When it comes to salads, this one will tick all the boxes. It’s filling, it’s nourishing and packed full of flavour. This salad works well as a side dish but works equally as well as a meal in itself!


1 cup roasted farro, cooked and cooled

420g (1 can) 4 bean mix, rinsed

420g (1 can) lentils, rinsed

1 lemon

3 Spanish onions

500g beetroot

1 bunch parsley, chopped

1 bunch coriander, chopped

Balsamic glaze

Half cup (130 mls ) extra virgin olive oil

Salt & pepper

Essential Oils: Black Pepper & Wild Orange


Chop beetroot and Spanish onion in large pieces and add to a roasting dish.

Cover with half of the extra virgin olive oil (half a cup).

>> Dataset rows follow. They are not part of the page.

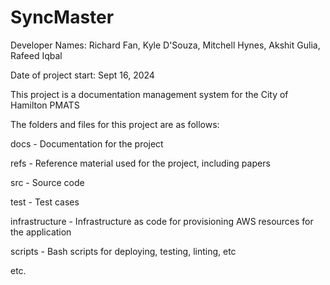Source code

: # SyncMaster

Developer Names: Richard Fan, Kyle D'Souza, Mitchell Hynes, Akshit Gulia, Rafeed Iqbal

Date of project start: Sept 16, 2024

This project is a documentation management system for the City of Hamilton PMATS

The folders and files for this project are as follows:

docs - Documentation for the project

refs - Reference material used for the project, including papers

src - Source code

test - Test cases

infrastructure - Infrastructure as code for provisioning AWS resources for the application

scripts - Bash scripts for deploying, testing, linting, etc

etc.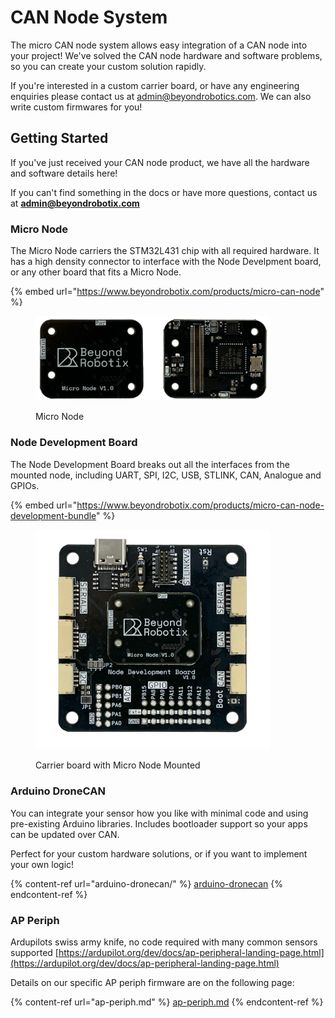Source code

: # CAN Node System

The micro CAN node system allows easy integration of a CAN node into your project! We've solved the CAN node hardware and software problems, so you can create your custom solution rapidly.

If you're interested in a custom carrier board, or have any engineering enquiries please contact us at admin@beyondrobotics.com. We can also write custom firmwares for you!

## Getting Started

If you've just received your CAN node product, we have all the hardware and software details here!

If you can't find something in the docs or have more questions, contact us at **admin@beyondrobotix.com**

### Micro Node

The Micro Node carriers the STM32L431 chip with all required hardware. It has a high density connector to interface with the Node Develpment board, or any other board that fits a Micro Node.

{% embed url="https://www.beyondrobotix.com/products/micro-can-node" %}

<figure><img src="../.gitbook/assets/Front and Back.png" alt="" width="375"><figcaption><p>Micro Node </p></figcaption></figure>

### Node Development Board

The Node Development Board breaks out all the interfaces from the mounted node, including UART, SPI, I2C, USB, STLINK, CAN, Analogue and GPIOs.

{% embed url="https://www.beyondrobotix.com/products/micro-can-node-development-bundle" %}

<figure><img src="../.gitbook/assets/FIXED_.png" alt="" width="375"><figcaption><p>Carrier board with Micro Node Mounted</p></figcaption></figure>

### Arduino DroneCAN

You can integrate your sensor how you like with minimal code and using pre-existing Arduino libraries. Includes bootloader support so your apps can be updated over CAN.

Perfect for your custom hardware solutions, or if you want to implement your own logic!

{% content-ref url="arduino-dronecan/" %}
[arduino-dronecan](arduino-dronecan/)
{% endcontent-ref %}



### AP Periph

Ardupilots swiss army knife, no code required with many common sensors supported [https://ardupilot.org/dev/docs/ap-peripheral-landing-page.html](https://ardupilot.org/dev/docs/ap-peripheral-landing-page.html)

Details on our specific AP periph firmware are on the following page:

{% content-ref url="ap-periph.md" %}
[ap-periph.md](ap-periph.md)
{% endcontent-ref %}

Add salt and pepper to taste.

Roast in the oven at 200 degrees for 25mins.

While the beetroot and onions are cooking, lets make the dressing.

In a small bowl, add the juice of 1 lemon with the remaining half a cup of extra virgin olive oil.

Add salt and pepper to taste.

Add 5 drops of black pepper and 10 drops wild orange essential oils.

Note, if you don’t have essential oils, you can skip this step (or get in contact with us to learn how to get essential oils in your home and enjoy their beautiful flavours)

Time to start assembling the salad. If you want to make this salad ahead of time, then prep everything till this point, and assemble before serving.

In a large mixing bowl, combine the beans, lentils, cooked farro, parsley and coriander. Add the dressing and mix well.

Add the mix to a large serving dish – we love using fairly flat platters for serving salads like this.

Place the roasted beetroot and onions on top, and drizzle with balsamic glaze.